Alcohol is sold legally at liquor stores, restaurants, bars and grocery stores and is widely available. It is swallowed by the user. Alcohol varies in strength and type e.g. Spirits, Ciders, Beers and Wines, but all of these have a similar effect on the user.

Nicotine.

One of the most harmful substances adversely affecting community health. Smoking is highly addictive. Tobacco is a plant grown for its leaves, which are dried and fermented before being put in tobacco products. Tobacco contains nicotine, an ingredient that can lead to addiction, which is why so many people who use tobacco find it difficult to quit. There are also many other potentially harmful chemicals found in tobacco or created by burning it.

Short term effects: coughing; sore throat; nausea and vomiting; mouth sores, blisters and irritation.

Long term effects: irritability; problems paying attention; trouble sleeping; increased appetite; powerful cravings for tobacco; higher risk of serious health problems such as cancer, chronic bronchitis, emphysema, strokes and heart attacks.

Forms of nicotine.

Cigarettes, tabacco pipes, e-cigarettes, hookah pipes

Effects to others around smokers.

Pregnant women who smoke cigarettes run an increased risk of miscarriage, stillborn or premature infants, or infants with low birth weight.

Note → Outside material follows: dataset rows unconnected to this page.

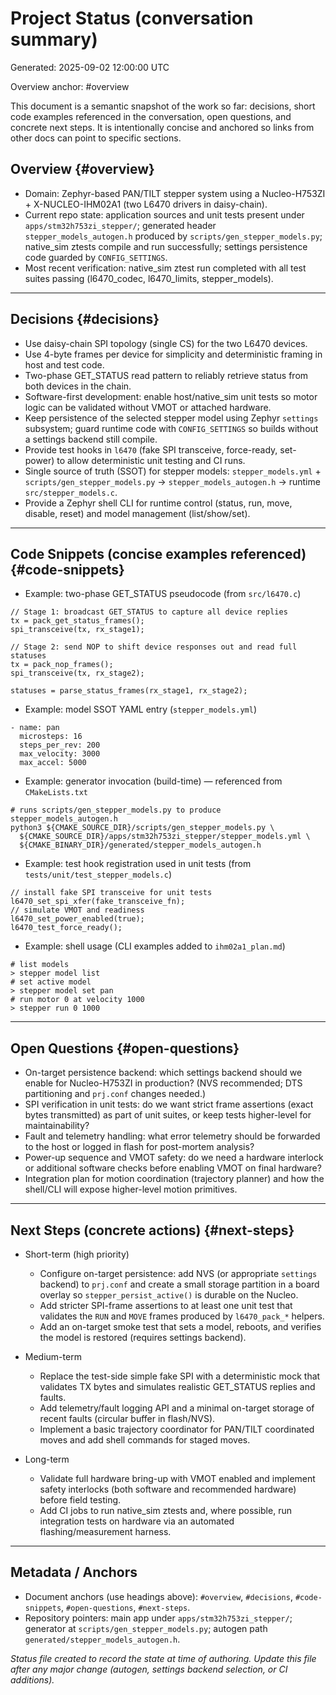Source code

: # Project Status (conversation summary)

Generated: 2025-09-02 12:00:00 UTC

Overview anchor: #overview

This document is a semantic snapshot of the work so far: decisions, short code examples referenced in the conversation, open questions, and concrete next steps. It is intentionally concise and anchored so links from other docs can point to specific sections.

## Overview {#overview}

- Domain: Zephyr-based PAN/TILT stepper system using a Nucleo-H753ZI + X-NUCLEO-IHM02A1 (two L6470 drivers in daisy-chain).
- Current repo state: application sources and unit tests present under `apps/stm32h753zi_stepper/`; generated header `stepper_models_autogen.h` produced by `scripts/gen_stepper_models.py`; native_sim ztests compile and run successfully; settings persistence code guarded by `CONFIG_SETTINGS`.
- Most recent verification: native_sim ztest run completed with all test suites passing (l6470_codec, l6470_limits, stepper_models).

---

## Decisions {#decisions}

- Use daisy-chain SPI topology (single CS) for the two L6470 devices.
- Use 4-byte frames per device for simplicity and deterministic framing in host and test code.
- Two-phase GET_STATUS read pattern to reliably retrieve status from both devices in the chain.
- Software-first development: enable host/native_sim unit tests so motor logic can be validated without VMOT or attached hardware.
- Keep persistence of the selected stepper model using Zephyr `settings` subsystem; guard runtime code with `CONFIG_SETTINGS` so builds without a settings backend still compile.
- Provide test hooks in `l6470` (fake SPI transceive, force-ready, set-power) to allow deterministic unit testing and CI runs.
- Single source of truth (SSOT) for stepper models: `stepper_models.yml` + `scripts/gen_stepper_models.py` → `stepper_models_autogen.h` → runtime `src/stepper_models.c`.
- Provide a Zephyr shell CLI for runtime control (status, run, move, disable, reset) and model management (list/show/set).

---

## Code Snippets (concise examples referenced) {#code-snippets}

- Example: two-phase GET_STATUS pseudocode (from `src/l6470.c`)

```
// Stage 1: broadcast GET_STATUS to capture all device replies
tx = pack_get_status_frames();
spi_transceive(tx, rx_stage1);

// Stage 2: send NOP to shift device responses out and read full statuses
tx = pack_nop_frames();
spi_transceive(tx, rx_stage2);

statuses = parse_status_frames(rx_stage1, rx_stage2);
```

- Example: model SSOT YAML entry (`stepper_models.yml`)

```
- name: pan
  microsteps: 16
  steps_per_rev: 200
  max_velocity: 3000
  max_accel: 5000
```

- Example: generator invocation (build-time) — referenced from `CMakeLists.txt`

```
# runs scripts/gen_stepper_models.py to produce stepper_models_autogen.h
python3 ${CMAKE_SOURCE_DIR}/scripts/gen_stepper_models.py \
  ${CMAKE_SOURCE_DIR}/apps/stm32h753zi_stepper/stepper_models.yml \
  ${CMAKE_BINARY_DIR}/generated/stepper_models_autogen.h
```

- Example: test hook registration used in unit tests (from `tests/unit/test_stepper_models.c`)

```
// install fake SPI transceive for unit tests
l6470_set_spi_xfer(fake_transceive_fn);
// simulate VMOT and readiness
l6470_set_power_enabled(true);
l6470_test_force_ready();
```

- Example: shell usage (CLI examples added to `ihm02a1_plan.md`)

```
# list models
> stepper model list
# set active model
> stepper model set pan
# run motor 0 at velocity 1000
> stepper run 0 1000
```

---

## Open Questions {#open-questions}

- On-target persistence backend: which settings backend should we enable for Nucleo-H753ZI in production? (NVS recommended; DTS partitioning and `prj.conf` changes needed.)
- SPI verification in unit tests: do we want strict frame assertions (exact bytes transmitted) as part of unit suites, or keep tests higher-level for maintainability?
- Fault and telemetry handling: what error telemetry should be forwarded to the host or logged in flash for post-mortem analysis?
- Power-up sequence and VMOT safety: do we need a hardware interlock or additional software checks before enabling VMOT on final hardware?
- Integration plan for motion coordination (trajectory planner) and how the shell/CLI will expose higher-level motion primitives.

---

## Next Steps (concrete actions) {#next-steps}

- Short-term (high priority)
  - Configure on-target persistence: add NVS (or appropriate `settings` backend) to `prj.conf` and create a small storage partition in a board overlay so `stepper_persist_active()` is durable on the Nucleo.
  - Add stricter SPI-frame assertions to at least one unit test that validates the `RUN` and `MOVE` frames produced by `l6470_pack_*` helpers.
  - Add an on-target smoke test that sets a model, reboots, and verifies the model is restored (requires settings backend).

- Medium-term
  - Replace the test-side simple fake SPI with a deterministic mock that validates TX bytes and simulates realistic GET_STATUS replies and faults.
  - Add telemetry/fault logging API and a minimal on-target storage of recent faults (circular buffer in flash/NVS).
  - Implement a basic trajectory coordinator for PAN/TILT coordinated moves and add shell commands for staged moves.

- Long-term
  - Validate full hardware bring-up with VMOT enabled and implement safety interlocks (both software and recommended hardware) before field testing.
  - Add CI jobs to run native_sim ztests and, where possible, run integration tests on hardware via an automated flashing/measurement harness.

---

## Metadata / Anchors

- Document anchors (use headings above): `#overview`, `#decisions`, `#code-snippets`, `#open-questions`, `#next-steps`.
- Repository pointers: main app under `apps/stm32h753zi_stepper/`; generator at `scripts/gen_stepper_models.py`; autogen path `generated/stepper_models_autogen.h`.


*Status file created to record the state at time of authoring. Update this file after any major change (autogen, settings backend selection, or CI additions).* 
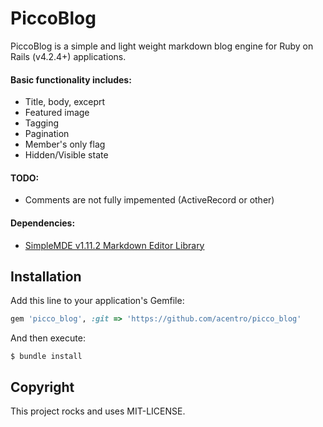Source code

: # PiccoBlog

PiccoBlog is a simple and light weight markdown blog engine for Ruby on Rails (v4.2.4+) applications. 

#### Basic functionality includes:

- Title, body, exceprt
- Featured image
- Tagging
- Pagination
- Member's only flag
- Hidden/Visible state

#### TODO:
- Comments are not fully impemented (ActiveRecord or other)

#### Dependencies:
- [SimpleMDE v1.11.2 Markdown Editor Library](https://simplemde.com)

## Installation

Add this line to your application's Gemfile:
```Ruby
gem 'picco_blog', :git => 'https://github.com/acentro/picco_blog'
```

And then execute:
```
$ bundle install
```



## Copyright
This project rocks and uses MIT-LICENSE.
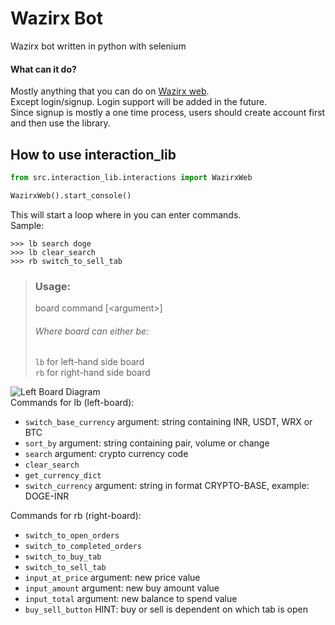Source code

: # Wazirx Bot

Wazirx bot written in python with selenium

#### What can it do?

Mostly anything that you can do on [Wazirx web](https://www.wazirx.com).\
Except login/signup. Login support will be added in the future. \
Since signup is mostly a one time process, users should create account first \
and then use the library.

## How to use interaction_lib

```python
from src.interaction_lib.interactions import WazirxWeb

WazirxWeb().start_console()
```

This will start a loop where in you can enter commands. \
Sample:

```
>>> lb search doge
>>> lb clear_search
>>> rb switch_to_sell_tab
```

> ### Usage:
> board command &#91;&lt;argument&gt;&#93;
> ###### Where board can either be:
> `lb` for left-hand side board \
> `rb` for right-hand side board

![Left Board Diagram](https://sujaldev.github.io/wazirx-bot/assets/left/left-board.png) <br>
Commands for lb (left-board):

- `switch_base_currency` argument: string containing INR, USDT, WRX or BTC
- `sort_by` argument: string containing pair, volume or change
- `search` argument: crypto currency code
- `clear_search`
- `get_currency_dict`
- `switch_currency` argument: string in format CRYPTO-BASE, example: DOGE-INR

Commands for rb (right-board):

- `switch_to_open_orders`
- `switch_to_completed_orders`
- `switch_to_buy_tab`
- `switch_to_sell_tab`
- `input_at_price` argument: new price value
- `input_amount` argument: new buy amount value
- `input_total` argument: new balance to spend value
- `buy_sell_button` HINT: buy or sell is dependent on which tab is open

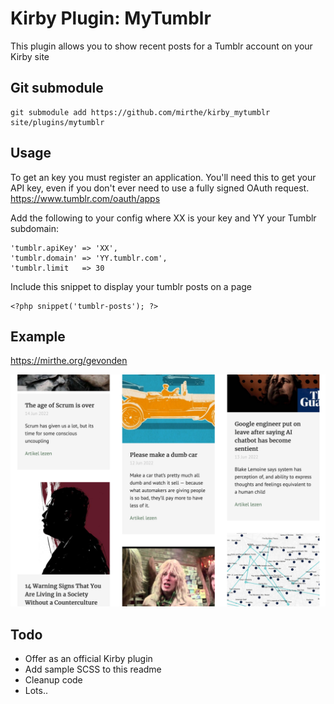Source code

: # Kirby Plugin: MyTumblr

This plugin allows you to show recent posts for a Tumblr account on your Kirby site

## Git submodule

```
git submodule add https://github.com/mirthe/kirby_mytumblr site/plugins/mytumblr
```

## Usage

To get an key you must register an application.
You'll need this to get your API key, even if you don't ever need to use a fully signed OAuth request.
https://www.tumblr.com/oauth/apps

Add the following to your config where XX is your key and YY your Tumblr subdomain:

    'tumblr.apiKey' => 'XX',
    'tumblr.domain' => 'YY.tumblr.com',
    'tumblr.limit   => 30

Include this snippet to display your tumblr posts on a page

    <?php snippet('tumblr-posts'); ?>

## Example 

https://mirthe.org/gevonden

<img src="example.png" alt="Example">

## Todo

- Offer as an official Kirby plugin
- Add sample SCSS to this readme
- Cleanup code
- Lots..
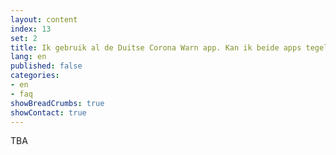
 ```yaml
---
layout: content
index: 13
set: 2
title: Ik gebruik al de Duitse Corona Warn app. Kan ik beide apps tegelijkertijd gebruiken?
lang: en
published: false
categories:
- en
- faq
showBreadCrumbs: true
showContact: true
---
```


TBA
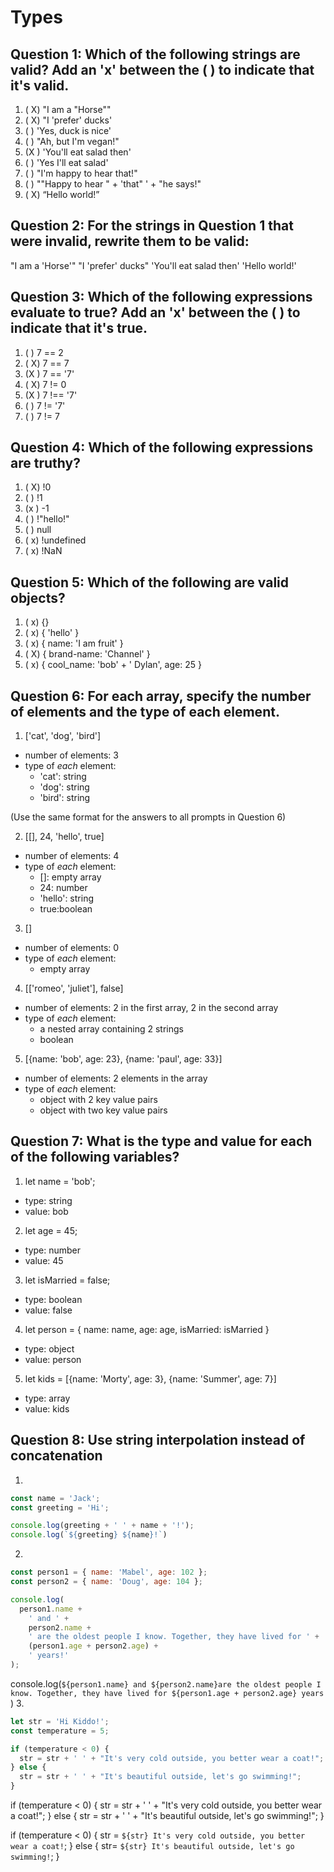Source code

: # Types

## Question 1: Which of the following strings are valid? Add an 'x' between the ( ) to indicate that it's valid.

1. ( X) "I am a "Horse""
2. ( X) "I 'prefer' ducks'
3. ( ) 'Yes, duck is nice'
4. ( ) "Ah, but I\'m vegan!"
5. (X ) 'You'll eat salad then'
6. ( ) 'Yes I\'ll eat salad'
7. ( ) "I'm happy to hear that!"
8. ( ) "\"Happy to hear " + 'that" ' + "he says!"
9. ( X) “Hello world!”

## Question 2: For the strings in Question 1 that were invalid, rewrite them to be valid:

"I am a 'Horse'"
"I 'prefer' ducks"
'You\'ll eat salad then'
'Hello world!'

## Question 3: Which of the following expressions evaluate to true? Add an 'x' between the ( ) to indicate that it's true.

1. ( ) 7 == 2
2. ( X) 7 == 7
3. (X ) 7 == '7'
4. ( X) 7 != 0
5. (X ) 7 !== '7'
6. ( ) 7 != '7'
7. ( ) 7 != 7

## Question 4: Which of the following expressions are truthy?

1. ( X) !0
2. ( ) !1
3. (x ) -1
4. ( ) !"hello!"
5. ( ) null
6. ( x) !undefined
7. ( x) !NaN

## Question 5: Which of the following are valid objects?

1. ( x) {}
2. ( x) { 'hello' }
3. ( x) { name: 'I am fruit' }
4. ( X) { brand-name: 'Channel' }
6. ( x) { cool_name: 'bob' + ' Dylan', age: 25 }

## Question 6: For each array, specify the number of elements and the type of each element.

1. ['cat', 'dog', 'bird']

- number of elements: 3
- type of _each_ element:
  - 'cat': string
  - 'dog': string
  - 'bird': string

(Use the same format for the answers to all prompts in Question 6)

2. [[], 24, 'hello', true]

- number of elements: 4
- type of _each_ element:
  - []: empty array
  - 24: number
  - 'hello': string
  - true:boolean

3. []

- number of elements: 0
- type of _each_ element:
  - empty array

4. [['romeo', 'juliet'], false]

- number of elements: 2 in the first array, 2 in the second array
- type of _each_ element:
  - a nested array containing 2 strings
  - boolean

5. [{name: 'bob', age: 23}, {name: 'paul', age: 33}]

- number of elements: 2 elements in the array
- type of _each_ element:
  - object with 2 key value pairs
  - object with two key value pairs

## Question 7: What is the type and value for each of the following variables?

1. let name = 'bob';

- type: string
- value: bob

2. let age = 45;
- type: number
- value: 45

3. let isMarried = false;
- type: boolean
- value: false

4. let person = { name: name, age: age, isMarried: isMarried }
- type: object
- value: person

5. let kids = [{name: 'Morty', age: 3}, {name: 'Summer', age: 7}]
- type: array
- value: kids

## Question 8: Use string interpolation instead of concatenation

1.

```js
const name = 'Jack';
const greeting = 'Hi';

console.log(greeting + ' ' + name + '!');
console.log(`${greeting} ${name}!`)
```

2.

```js
const person1 = { name: 'Mabel', age: 102 };
const person2 = { name: 'Doug', age: 104 };

console.log(
  person1.name +
    ' and ' +
    person2.name +
    ' are the oldest people I know. Together, they have lived for ' +
    (person1.age + person2.age) +
    ' years!'
);
```
console.log(`${person1.name} and ${person2.name}are the oldest people I know. Together, they have lived for ${person1.age + person2.age} years` )
3.

```js
let str = 'Hi Kiddo!';
const temperature = 5;

if (temperature < 0) {
  str = str + ' ' + "It's very cold outside, you better wear a coat!";
} else {
  str = str + ' ' + "It's beautiful outside, let's go swimming!";
}
```
if (temperature < 0) {
  str = str + ' ' + "It's very cold outside, you better wear a coat!";
} else {
  str = str + ' ' + "It's beautiful outside, let's go swimming!";
}

if (temperature < 0) {
  str = `${str} It's very cold outside, you better wear a coat!`; 
  } else {
  str= `${str} It's beautiful outside, let's go swimming!`; 
}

Secondhand smoke exposure can also lead to lung cancer and heart disease. It can cause health problems in both adults and children, such as coughing, phlegm, reduced lung function, pneumonia, and bronchitis. Children exposed to secondhand smoke are at an increased risk of ear infections, severe asthma, lung infections, and death from sudden infant death syndrome.